Bien que je sois moi-même extrêmement curieux et motivé par toutes ces recherches et expérimentations entourant le machine learning, deep learning, l’intelligence artificielle, les capteurs, la robotique et l’art numérique, au moment d’écrire ces lignes mes réflexions se tournent davantage vers notre blocage spiritualo-historique en tant qu’espèce dotée de « raison ».
Je crois d’ailleurs que nous vivons toujours dans l’illusion d’une humanité disposant de l’« esprit », lui permettant d’aborder tous les problèmes et d’élaborer toutes les solutions pratiques ou morales. Cette idée demeure extrêmement répandue, et cela, malgré les inlassables échecs quotidiens vécus par nos expériences passées. Nous sommes bercés par cet héritage mythologique selon lequel l’homme, « à l’image d’une entité divine située en dehors du monde, généralement nommée Dieu, est libre de faire des choix bons ou mauvais. Pour qu’il fasse de bons choix, il suffit de le convaincre que des intérêts supérieurs, moraux ou de simple survie, lui imposent d’éviter les choix contraires, qualifiés de mauvais choix. La puissance de son esprit le mettra à même de définir les bons choix et de se laisser guider par eux. La mise en œuvre de ces choix s’ensuivra d’elle-même[1] ».
Et donc, dans cette logique, la création technologique produite exclusivement par l’homme ne peut qu’être obéissante et n’imposer aucun comportement qui ne serait non conforme aux visées telles que définies par la raison humaine.
À ce titre, deux courants de pensée se tutoient actuellement en ce qui concerne le devenir humain : la posthumanité et la transhumanité. Le posthumanisme, proposé par l’essayiste français Jean-Paul Basquiat, est fort intéressant et oriente notre vision vers une analyse matérialiste de l’évolution « anthropomorphique » : les techniques transforment l’homme tout autant, et sans doute plus encore, que ce dernier ne les transforme. L’homme et la technique co-évoluent, selon la logique purement darwinienne du hasard et de la sélection. Ce que Jean-Paul Baquiast appelle, selon le titre de l’un de ses ouvrages, le « paradoxe du sapiens ». Un sapiens que l’évolution anthropomorphique pourra, dans les décennies prochaines, transformer en « posthumain ». Un être augmenté en phase avec les robots dotés de conscience engendrés par les recherches en matière d’intelligence et de conscience artificielles.

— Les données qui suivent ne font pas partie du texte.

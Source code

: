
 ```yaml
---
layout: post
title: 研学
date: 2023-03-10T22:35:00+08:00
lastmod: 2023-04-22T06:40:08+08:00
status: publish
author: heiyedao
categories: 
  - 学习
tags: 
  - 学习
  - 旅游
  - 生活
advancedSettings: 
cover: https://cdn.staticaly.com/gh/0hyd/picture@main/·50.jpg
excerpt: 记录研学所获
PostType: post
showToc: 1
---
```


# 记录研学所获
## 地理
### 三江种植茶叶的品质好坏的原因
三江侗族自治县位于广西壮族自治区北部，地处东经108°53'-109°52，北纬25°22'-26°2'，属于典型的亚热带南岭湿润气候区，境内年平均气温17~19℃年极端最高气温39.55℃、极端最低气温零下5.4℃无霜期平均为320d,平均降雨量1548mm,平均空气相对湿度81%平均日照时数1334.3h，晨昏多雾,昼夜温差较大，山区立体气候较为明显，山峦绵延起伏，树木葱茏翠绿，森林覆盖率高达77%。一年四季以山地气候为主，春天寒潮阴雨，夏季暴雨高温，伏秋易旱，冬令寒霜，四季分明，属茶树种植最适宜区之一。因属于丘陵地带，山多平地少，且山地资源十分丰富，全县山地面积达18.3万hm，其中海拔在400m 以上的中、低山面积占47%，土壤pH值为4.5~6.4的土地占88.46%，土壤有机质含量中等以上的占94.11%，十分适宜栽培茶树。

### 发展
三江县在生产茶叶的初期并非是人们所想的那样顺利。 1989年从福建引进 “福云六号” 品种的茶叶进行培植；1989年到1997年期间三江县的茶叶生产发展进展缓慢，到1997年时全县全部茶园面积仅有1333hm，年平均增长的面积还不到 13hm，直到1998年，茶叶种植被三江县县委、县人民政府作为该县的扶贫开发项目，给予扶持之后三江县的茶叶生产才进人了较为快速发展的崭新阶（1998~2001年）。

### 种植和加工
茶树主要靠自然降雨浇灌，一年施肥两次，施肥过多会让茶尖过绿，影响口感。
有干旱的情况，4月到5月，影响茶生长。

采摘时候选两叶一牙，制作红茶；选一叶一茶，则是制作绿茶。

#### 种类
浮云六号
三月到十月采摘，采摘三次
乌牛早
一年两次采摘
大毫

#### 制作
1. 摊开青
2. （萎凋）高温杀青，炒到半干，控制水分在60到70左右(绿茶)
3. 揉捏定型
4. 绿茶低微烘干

Toute cette construction réflexive le pousse à renommer ce qu’il situe aux croisements de l’humain et de la technologie comme un néoconcept de « l’anthropotechnique ». Son travail tend à démontrer que les capacités cognitives des systèmes anthropotechniques sont par définition limitées. « Les capacités cognitives sont le propre des systèmes disposant de l’équivalent d’un cerveau capable de mémoriser et d’associer les informations sur le monde perçues par les organes sensori-moteurs du système (animal, humain, robot autonome, groupe quelconque réunissant ceux-ci). »[2]
Les recherches actuelles font la démonstration que, même lorsqu’ils disposent des instruments d’analyses et de traitements des données les plus rapides et complexes, les systèmes anthropotechniques ne peuvent en tant que systèmes cognitifs se représenter le monde extérieur que dans la limite de capacité de ces divers outils. Mais notre monde est en constante évolutivité et il est infiniment plus vaste et complexe qu’il n’y paraît. Prenez le cas de Google par exemple, personne ne pourra contester le fait qu’il s’agisse d’une bête monumentale aux contours flous, un hyperobject comme dirait Timothy Morton, qui possède techniquement réponse à presque tout sans toutefois ne rien comprendre au monde qui l’entoure.
L’humain augmenté est bel et bien là. Croisant chaque jour les milliers d’années d’évolution dans un développement technologique accéléré. Cet humain de demain sera-t-il conscient de ses supers pouvoirs et quel rôle l’art et l’artiste joueront-ils dans cette transformation de notre espèce ?
D’un côté, le posthumanisme et ses principaux acteurs devraient s’inspirer de la position de John Dewey, qui considère l’art comme le produit de l’action intelligente permettant la découverte ou la création d’une réalité qui suscite une expérience. L’art comme expérience et la créativité comme modèle de développement pour nourrir la rencontre entre l’humanité et la technologie afin de coconstruire l’hominidé du futur. Sans le pouvoir de création et sans une capacité à générer des émotions.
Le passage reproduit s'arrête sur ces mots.